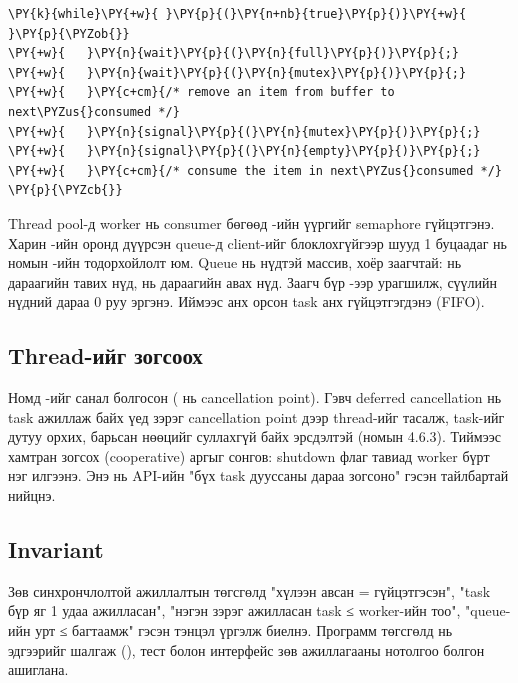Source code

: \documentclass[12pt,a4paper]{article}
\begin{document}
\par\noindent\begin{minipage}{\linewidth}\setlength{\topsep}{1pt}\setlength{\partopsep}{0pt}
\label{lst:book}
\begin{Verbatim}[commandchars=\\\{\}]
\PY{k}{while}\PY{+w}{ }\PY{p}{(}\PY{n+nb}{true}\PY{p}{)}\PY{+w}{ }\PY{p}{\PYZob{}}
\PY{+w}{   }\PY{n}{wait}\PY{p}{(}\PY{n}{full}\PY{p}{)}\PY{p}{;}
\PY{+w}{   }\PY{n}{wait}\PY{p}{(}\PY{n}{mutex}\PY{p}{)}\PY{p}{;}
\PY{+w}{   }\PY{c+cm}{/* remove an item from buffer to next\PYZus{}consumed */}
\PY{+w}{   }\PY{n}{signal}\PY{p}{(}\PY{n}{mutex}\PY{p}{)}\PY{p}{;}
\PY{+w}{   }\PY{n}{signal}\PY{p}{(}\PY{n}{empty}\PY{p}{)}\PY{p}{;}
\PY{+w}{   }\PY{c+cm}{/* consume the item in next\PYZus{}consumed */}
\PY{p}{\PYZcb{}}
\end{Verbatim}
\end{minipage}

Thread pool-д worker нь consumer бөгөөд -ийн үүргийг  semaphore гүйцэтгэнэ. Харин -ийн оронд дүүрсэн queue-д client-ийг блоклохгүйгээр шууд 1 буцаадаг нь номын -ийн тодорхойлолт юм. Queue нь  нүдтэй массив, хоёр заагчтай:  нь дараагийн тавих нүд,  нь дараагийн авах нүд. Заагч бүр -ээр урагшилж, сүүлийн нүдний дараа 0 руу эргэнэ. Иймээс анх орсон task анх гүйцэтгэгдэнэ (FIFO).

\subsection{Thread-ийг зогсоох}

Номд -ийг санал болгосон ( нь cancellation point). Гэвч deferred cancellation нь task ажиллаж байх үед  зэрэг cancellation point дээр thread-ийг тасалж, task-ийг дутуу орхих, барьсан нөөцийг суллахгүй байх эрсдэлтэй (номын 4.6.3). Тиймээс хамтран зогсох (cooperative) аргыг сонгов: shutdown флаг тавиад worker бүрт нэг  илгээнэ. Энэ нь API-ийн "бүх task дууссаны дараа зогсоно" гэсэн тайлбартай нийцнэ.

\subsection{Invariant}

Зөв синхрончлолтой ажиллалтын төгсгөлд "хүлээн авсан = гүйцэтгэсэн", "task бүр яг 1 удаа ажилласан", "нэгэн зэрэг ажилласан task ≤ worker-ийн тоо", "queue-ийн урт ≤ багтаамж" гэсэн тэнцэл үргэлж биелнэ. Программ төгсгөлд нь эдгээрийг шалгаж (), тест болон интерфейс зөв ажиллагааны нотолгоо болгон ашиглана.
\end{document}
######
Exercise details: Gather from the records above every line containing the string "subsection".

Response:
\subsection{Thread-ийг зогсоох}
\subsection{Invariant}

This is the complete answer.